Treatment of thrombophlebitis migrans comprises use of NSAIDs together with an elevation of the extremity, application of hot and wet compresses and use of compression garments [1] [6] [7]. Anticoagulant therapy is introduced in the presence of threatening deep vein thrombosis (DVT). Low-molecular-weight heparin (LMWH) is the drug of choice in that setting. Some authors, in fact, recommend prophylaxis with heparin in patients with recurrent or chronic superficial venous thrombosis [7]. In severe cases, phlebectomy may be indicated.


The condition itself can be managed successfully, but its presence must facilitate a thorough diagnostic workup in order to find out which condition triggered its occurrence.

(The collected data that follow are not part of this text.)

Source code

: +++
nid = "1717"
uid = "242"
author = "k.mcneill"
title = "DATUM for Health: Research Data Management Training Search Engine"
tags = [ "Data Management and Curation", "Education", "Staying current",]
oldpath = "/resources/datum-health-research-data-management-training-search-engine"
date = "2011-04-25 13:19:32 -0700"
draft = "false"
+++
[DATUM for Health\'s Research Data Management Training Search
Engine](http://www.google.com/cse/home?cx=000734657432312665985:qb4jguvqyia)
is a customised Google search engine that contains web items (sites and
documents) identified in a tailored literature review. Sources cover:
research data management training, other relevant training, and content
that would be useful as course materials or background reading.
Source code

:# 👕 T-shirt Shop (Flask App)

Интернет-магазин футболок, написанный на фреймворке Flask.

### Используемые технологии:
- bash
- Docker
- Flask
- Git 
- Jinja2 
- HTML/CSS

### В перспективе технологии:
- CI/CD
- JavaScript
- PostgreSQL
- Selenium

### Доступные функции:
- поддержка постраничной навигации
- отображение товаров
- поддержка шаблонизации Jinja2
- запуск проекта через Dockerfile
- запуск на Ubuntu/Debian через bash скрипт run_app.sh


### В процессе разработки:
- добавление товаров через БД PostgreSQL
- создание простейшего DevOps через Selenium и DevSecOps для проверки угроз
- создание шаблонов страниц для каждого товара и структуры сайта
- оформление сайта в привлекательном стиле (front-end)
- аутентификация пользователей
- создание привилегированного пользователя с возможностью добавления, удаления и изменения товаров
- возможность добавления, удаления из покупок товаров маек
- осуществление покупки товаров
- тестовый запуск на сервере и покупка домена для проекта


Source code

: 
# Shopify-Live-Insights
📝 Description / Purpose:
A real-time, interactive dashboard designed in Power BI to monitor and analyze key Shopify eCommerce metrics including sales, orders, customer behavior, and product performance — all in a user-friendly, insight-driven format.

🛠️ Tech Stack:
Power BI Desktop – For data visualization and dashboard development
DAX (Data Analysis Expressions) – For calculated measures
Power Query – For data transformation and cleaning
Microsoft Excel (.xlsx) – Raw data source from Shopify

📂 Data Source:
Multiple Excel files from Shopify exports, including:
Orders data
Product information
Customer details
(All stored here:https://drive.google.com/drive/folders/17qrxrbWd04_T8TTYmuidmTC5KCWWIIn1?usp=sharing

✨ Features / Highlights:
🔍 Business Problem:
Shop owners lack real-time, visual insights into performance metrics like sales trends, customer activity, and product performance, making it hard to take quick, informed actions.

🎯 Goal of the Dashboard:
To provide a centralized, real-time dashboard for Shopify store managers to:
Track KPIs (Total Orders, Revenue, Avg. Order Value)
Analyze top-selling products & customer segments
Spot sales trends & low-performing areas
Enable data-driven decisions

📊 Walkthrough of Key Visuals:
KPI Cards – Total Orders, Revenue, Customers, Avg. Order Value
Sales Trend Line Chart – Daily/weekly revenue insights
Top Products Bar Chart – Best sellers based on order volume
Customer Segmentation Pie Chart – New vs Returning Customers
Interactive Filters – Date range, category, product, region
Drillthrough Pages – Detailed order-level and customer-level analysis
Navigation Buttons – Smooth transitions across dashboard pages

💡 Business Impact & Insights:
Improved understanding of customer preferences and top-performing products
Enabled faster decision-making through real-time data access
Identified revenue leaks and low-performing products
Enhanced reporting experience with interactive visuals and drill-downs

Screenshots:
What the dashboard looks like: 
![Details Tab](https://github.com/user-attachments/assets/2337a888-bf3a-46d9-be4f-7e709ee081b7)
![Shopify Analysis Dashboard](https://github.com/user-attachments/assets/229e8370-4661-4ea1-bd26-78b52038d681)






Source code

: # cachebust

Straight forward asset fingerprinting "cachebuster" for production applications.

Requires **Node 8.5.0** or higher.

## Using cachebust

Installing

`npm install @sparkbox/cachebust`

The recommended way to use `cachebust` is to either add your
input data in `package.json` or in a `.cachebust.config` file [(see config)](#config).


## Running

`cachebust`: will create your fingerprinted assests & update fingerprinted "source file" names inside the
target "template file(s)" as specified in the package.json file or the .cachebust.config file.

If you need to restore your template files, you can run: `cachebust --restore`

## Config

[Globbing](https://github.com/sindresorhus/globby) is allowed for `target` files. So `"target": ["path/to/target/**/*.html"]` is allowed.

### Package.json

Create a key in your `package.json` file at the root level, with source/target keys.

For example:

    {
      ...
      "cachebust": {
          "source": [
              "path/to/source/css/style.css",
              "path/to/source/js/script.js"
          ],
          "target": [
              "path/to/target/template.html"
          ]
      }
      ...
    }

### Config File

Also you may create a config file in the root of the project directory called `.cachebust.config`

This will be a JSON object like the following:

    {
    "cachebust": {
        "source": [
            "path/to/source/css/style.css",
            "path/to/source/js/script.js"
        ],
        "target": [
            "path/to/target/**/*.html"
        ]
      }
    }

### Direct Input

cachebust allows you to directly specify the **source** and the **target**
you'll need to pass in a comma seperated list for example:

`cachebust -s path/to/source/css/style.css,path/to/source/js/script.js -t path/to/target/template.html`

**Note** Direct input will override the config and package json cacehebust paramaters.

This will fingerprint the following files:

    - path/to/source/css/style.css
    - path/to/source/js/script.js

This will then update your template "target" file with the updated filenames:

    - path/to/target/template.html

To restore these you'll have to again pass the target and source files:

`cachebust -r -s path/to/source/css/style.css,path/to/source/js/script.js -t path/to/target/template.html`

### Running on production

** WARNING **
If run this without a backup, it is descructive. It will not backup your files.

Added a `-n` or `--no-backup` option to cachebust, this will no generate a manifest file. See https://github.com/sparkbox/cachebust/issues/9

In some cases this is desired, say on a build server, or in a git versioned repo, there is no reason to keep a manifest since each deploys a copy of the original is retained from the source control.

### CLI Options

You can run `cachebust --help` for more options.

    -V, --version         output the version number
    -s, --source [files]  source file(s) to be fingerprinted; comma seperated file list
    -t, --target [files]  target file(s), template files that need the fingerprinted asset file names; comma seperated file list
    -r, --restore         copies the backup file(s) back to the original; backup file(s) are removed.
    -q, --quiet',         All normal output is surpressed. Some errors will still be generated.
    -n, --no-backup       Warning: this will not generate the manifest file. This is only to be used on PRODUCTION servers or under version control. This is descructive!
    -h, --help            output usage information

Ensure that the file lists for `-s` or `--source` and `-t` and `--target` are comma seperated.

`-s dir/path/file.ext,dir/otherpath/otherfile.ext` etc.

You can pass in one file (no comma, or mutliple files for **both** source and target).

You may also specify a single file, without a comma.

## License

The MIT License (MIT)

In approximately 50% of cases, malignant diseases are the underlying cause [1]. Lung and pancreatic neoplasms are considered to be the most common associated types, but cancers of the breast, ovaries, colon, stomach, and kidneys have all been described as potential causes [1] [3]. On the other hand, infections such as syphilis and vasculitic disorders - Thromboangiitis obliterans (Buerger's disease) and Behcet's disease are most important non-malignant causes [4] [8].

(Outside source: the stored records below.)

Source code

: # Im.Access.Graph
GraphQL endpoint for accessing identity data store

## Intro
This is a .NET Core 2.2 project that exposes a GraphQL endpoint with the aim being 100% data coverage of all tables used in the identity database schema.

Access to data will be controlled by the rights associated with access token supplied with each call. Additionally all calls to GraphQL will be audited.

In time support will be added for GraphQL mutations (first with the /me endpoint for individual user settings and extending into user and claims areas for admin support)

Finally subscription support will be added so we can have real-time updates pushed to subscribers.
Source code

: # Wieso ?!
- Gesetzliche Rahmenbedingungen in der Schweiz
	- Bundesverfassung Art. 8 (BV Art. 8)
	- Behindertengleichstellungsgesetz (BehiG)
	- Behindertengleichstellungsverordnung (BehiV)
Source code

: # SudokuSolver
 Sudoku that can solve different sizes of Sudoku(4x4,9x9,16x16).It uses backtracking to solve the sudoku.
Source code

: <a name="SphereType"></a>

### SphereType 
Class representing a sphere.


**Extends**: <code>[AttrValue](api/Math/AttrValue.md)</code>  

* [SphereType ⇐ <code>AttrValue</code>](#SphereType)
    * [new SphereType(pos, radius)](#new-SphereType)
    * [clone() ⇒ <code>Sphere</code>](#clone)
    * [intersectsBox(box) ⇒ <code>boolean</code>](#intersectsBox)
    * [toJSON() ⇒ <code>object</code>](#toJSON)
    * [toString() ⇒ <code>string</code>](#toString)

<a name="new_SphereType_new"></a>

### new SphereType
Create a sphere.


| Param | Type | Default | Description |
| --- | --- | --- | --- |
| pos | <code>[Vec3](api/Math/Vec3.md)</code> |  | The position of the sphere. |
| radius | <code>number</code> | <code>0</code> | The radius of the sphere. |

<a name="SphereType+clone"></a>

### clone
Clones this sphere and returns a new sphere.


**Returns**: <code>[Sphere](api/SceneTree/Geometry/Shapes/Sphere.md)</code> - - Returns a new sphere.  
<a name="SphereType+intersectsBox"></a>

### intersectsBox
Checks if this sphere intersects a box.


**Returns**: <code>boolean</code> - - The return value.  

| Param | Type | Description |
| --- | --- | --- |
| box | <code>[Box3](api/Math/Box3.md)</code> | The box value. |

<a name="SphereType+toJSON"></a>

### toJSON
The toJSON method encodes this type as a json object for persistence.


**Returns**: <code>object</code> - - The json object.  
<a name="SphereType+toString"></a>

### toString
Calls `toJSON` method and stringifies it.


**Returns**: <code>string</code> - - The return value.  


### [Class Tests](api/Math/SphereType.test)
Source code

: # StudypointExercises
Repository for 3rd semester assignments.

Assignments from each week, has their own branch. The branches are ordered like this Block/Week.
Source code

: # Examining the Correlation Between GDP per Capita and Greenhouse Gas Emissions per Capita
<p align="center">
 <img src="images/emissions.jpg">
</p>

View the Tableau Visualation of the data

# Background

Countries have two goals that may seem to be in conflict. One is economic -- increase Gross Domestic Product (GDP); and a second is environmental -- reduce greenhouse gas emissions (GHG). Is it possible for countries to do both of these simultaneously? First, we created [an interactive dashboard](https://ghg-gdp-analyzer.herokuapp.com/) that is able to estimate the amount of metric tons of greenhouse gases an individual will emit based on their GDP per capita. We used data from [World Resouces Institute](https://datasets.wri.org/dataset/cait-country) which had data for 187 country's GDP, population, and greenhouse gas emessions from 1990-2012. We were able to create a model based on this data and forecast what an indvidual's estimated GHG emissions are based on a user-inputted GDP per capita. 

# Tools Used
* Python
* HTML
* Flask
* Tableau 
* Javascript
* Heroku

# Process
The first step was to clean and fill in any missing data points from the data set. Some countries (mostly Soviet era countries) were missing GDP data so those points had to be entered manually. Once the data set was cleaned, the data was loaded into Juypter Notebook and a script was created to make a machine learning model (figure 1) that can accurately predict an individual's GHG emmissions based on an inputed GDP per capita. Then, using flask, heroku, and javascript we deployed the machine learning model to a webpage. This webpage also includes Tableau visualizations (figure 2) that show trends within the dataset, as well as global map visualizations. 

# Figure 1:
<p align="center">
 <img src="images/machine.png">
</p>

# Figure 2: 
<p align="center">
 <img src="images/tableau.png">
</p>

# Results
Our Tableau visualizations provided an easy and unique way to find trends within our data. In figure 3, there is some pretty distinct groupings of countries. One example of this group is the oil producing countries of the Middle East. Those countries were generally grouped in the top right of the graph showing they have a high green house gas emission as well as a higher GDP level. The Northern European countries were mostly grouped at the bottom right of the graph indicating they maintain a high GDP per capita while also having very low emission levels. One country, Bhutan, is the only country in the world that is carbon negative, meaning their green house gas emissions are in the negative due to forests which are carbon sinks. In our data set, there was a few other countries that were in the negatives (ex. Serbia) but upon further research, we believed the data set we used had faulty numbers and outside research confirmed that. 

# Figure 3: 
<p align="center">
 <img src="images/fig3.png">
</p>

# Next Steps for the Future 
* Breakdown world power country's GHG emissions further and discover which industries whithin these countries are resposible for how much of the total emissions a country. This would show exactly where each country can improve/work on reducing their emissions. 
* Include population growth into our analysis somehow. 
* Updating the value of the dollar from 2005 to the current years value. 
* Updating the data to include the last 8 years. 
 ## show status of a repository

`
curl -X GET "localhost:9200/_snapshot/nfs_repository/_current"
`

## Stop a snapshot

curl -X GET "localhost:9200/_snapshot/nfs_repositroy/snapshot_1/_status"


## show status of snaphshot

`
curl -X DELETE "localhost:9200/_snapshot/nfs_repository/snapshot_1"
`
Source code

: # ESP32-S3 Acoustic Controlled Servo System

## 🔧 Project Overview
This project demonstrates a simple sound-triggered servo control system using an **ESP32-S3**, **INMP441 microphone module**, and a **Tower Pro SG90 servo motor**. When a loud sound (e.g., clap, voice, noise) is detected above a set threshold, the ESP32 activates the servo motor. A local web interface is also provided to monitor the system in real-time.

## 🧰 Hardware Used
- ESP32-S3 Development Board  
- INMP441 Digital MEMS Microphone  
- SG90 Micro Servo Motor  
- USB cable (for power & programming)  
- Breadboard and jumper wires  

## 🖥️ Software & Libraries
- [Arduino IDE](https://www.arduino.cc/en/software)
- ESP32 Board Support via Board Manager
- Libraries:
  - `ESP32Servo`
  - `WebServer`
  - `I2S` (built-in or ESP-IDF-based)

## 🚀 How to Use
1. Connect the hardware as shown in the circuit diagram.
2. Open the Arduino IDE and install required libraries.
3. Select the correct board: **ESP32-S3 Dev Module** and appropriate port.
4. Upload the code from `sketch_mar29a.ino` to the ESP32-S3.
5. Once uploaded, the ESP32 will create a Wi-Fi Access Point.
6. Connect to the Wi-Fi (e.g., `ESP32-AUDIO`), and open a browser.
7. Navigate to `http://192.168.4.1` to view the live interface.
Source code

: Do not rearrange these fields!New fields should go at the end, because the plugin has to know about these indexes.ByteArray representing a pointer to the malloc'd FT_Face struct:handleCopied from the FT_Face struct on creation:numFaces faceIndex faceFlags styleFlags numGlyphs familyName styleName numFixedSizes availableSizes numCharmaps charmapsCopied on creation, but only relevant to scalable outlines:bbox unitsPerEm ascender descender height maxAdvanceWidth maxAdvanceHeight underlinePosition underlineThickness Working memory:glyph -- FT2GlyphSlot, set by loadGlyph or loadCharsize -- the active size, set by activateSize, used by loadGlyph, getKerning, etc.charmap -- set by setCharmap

Thromboembolic disease is encountered in approximately 1-3 per 1,000 individuals in the general population, but four-to-seven fold higher rates are observed in patients suffering from a malignant disease [3]. Unfortunately, the exact data regarding the appearance of thrombophlebitis migrans remains to be revealed [3]. In thromboangiitis obliterans (Buerger's disease), however, studies have shown that about 65% of patients show typical signs of thrombophlebitis migrans during the disease [8]. In fact, it was established to be the first sign of Buerger's disease in 25% of patients [8]. So far, predisposing factors include extensive bed rest, the presence of infections, surgical procedures, and chemotherapy, particularly known for its propensity to cause severe prothrombotic events [1].

Sex distribution
Age distribution


The exact mechanism of the disease remains to be discovered, but it is known that cancer cells are able to promote coagulation by inducing expression of tissue factor (TF) and production of pro-inflammatory cytokines. TF is able to convert factor VII to factor VIIa, which initiates the coagulation cascade via the extrinsic pathway. Additionally, direct activation of platelets was proposed as well [1].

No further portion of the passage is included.